Dataset records:
┌──

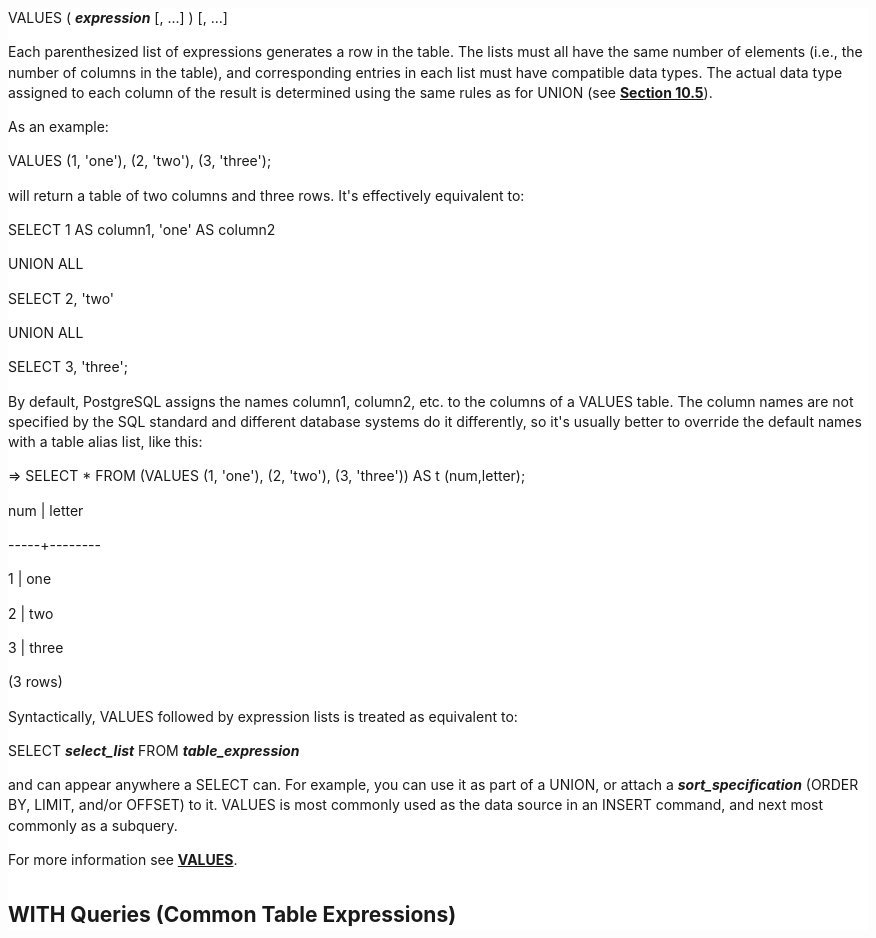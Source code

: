 VALUES ( ***expression*** \[, ...\] ) \[, ...\]

Each parenthesized list of expressions generates a row in the table. The
lists must all have the same number of elements (i.e., the number of
columns in the table), and corresponding entries in each list must have
compatible data types. The actual data type assigned to each column of
the result is determined using the same rules as for UNION (see
[**Section 10.5**](https://www.postgresql.org/docs/12/typeconv-union-case.html)).

As an example:

VALUES (1, 'one'), (2, 'two'), (3, 'three');

will return a table of two columns and three rows. It's effectively
equivalent to:

SELECT 1 AS column1, 'one' AS column2

UNION ALL

SELECT 2, 'two'

UNION ALL

SELECT 3, 'three';

By default, PostgreSQL assigns the names column1, column2, etc. to the
columns of a VALUES table. The column names are not specified by the SQL
standard and different database systems do it differently, so it's
usually better to override the default names with a table alias list,
like this:

\=\> SELECT \* FROM (VALUES (1, 'one'), (2, 'two'), (3, 'three')) AS t
(num,letter);

num | letter

\-----+--------

1 | one

2 | two

3 | three

(3 rows)

Syntactically, VALUES followed by expression lists is treated as
equivalent to:

SELECT ***select\_list*** FROM ***table\_expression***

and can appear anywhere a SELECT can. For example, you can use it as
part of a UNION, or attach a ***sort\_specification*** (ORDER BY, LIMIT,
and/or OFFSET) to it. VALUES is most commonly used as the data source in
an INSERT command, and next most commonly as a subquery.

For more information see
[**VALUES**](https://www.postgresql.org/docs/12/sql-values.html).

## WITH Queries (Common Table Expressions)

└──

**Aim of the exercise**:
An exact copy of the entries, without any pictures, is what the answer should be.

**Expected output**:
Source code

: VALUES ( ***expression*** \[, ...\] ) \[, ...\]

Each parenthesized list of expressions generates a row in the table. The
lists must all have the same number of elements (i.e., the number of
columns in the table), and corresponding entries in each list must have
compatible data types. The actual data type assigned to each column of
the result is determined using the same rules as for UNION (see
[**Section 10.5**](https://www.postgresql.org/docs/12/typeconv-union-case.html)).

As an example:

VALUES (1, 'one'), (2, 'two'), (3, 'three');

will return a table of two columns and three rows. It's effectively
equivalent to:

SELECT 1 AS column1, 'one' AS column2

UNION ALL

SELECT 2, 'two'

UNION ALL

SELECT 3, 'three';

By default, PostgreSQL assigns the names column1, column2, etc. to the
columns of a VALUES table. The column names are not specified by the SQL
standard and different database systems do it differently, so it's
usually better to override the default names with a table alias list,
like this:

\=\> SELECT \* FROM (VALUES (1, 'one'), (2, 'two'), (3, 'three')) AS t
(num,letter);

num | letter

\-----+--------

1 | one

2 | two

3 | three

(3 rows)

Syntactically, VALUES followed by expression lists is treated as
equivalent to:

SELECT ***select\_list*** FROM ***table\_expression***

and can appear anywhere a SELECT can. For example, you can use it as
part of a UNION, or attach a ***sort\_specification*** (ORDER BY, LIMIT,
and/or OFFSET) to it. VALUES is most commonly used as the data source in
an INSERT command, and next most commonly as a subquery.

For more information see
[**VALUES**](https://www.postgresql.org/docs/12/sql-values.html).

## WITH Queries (Common Table Expressions)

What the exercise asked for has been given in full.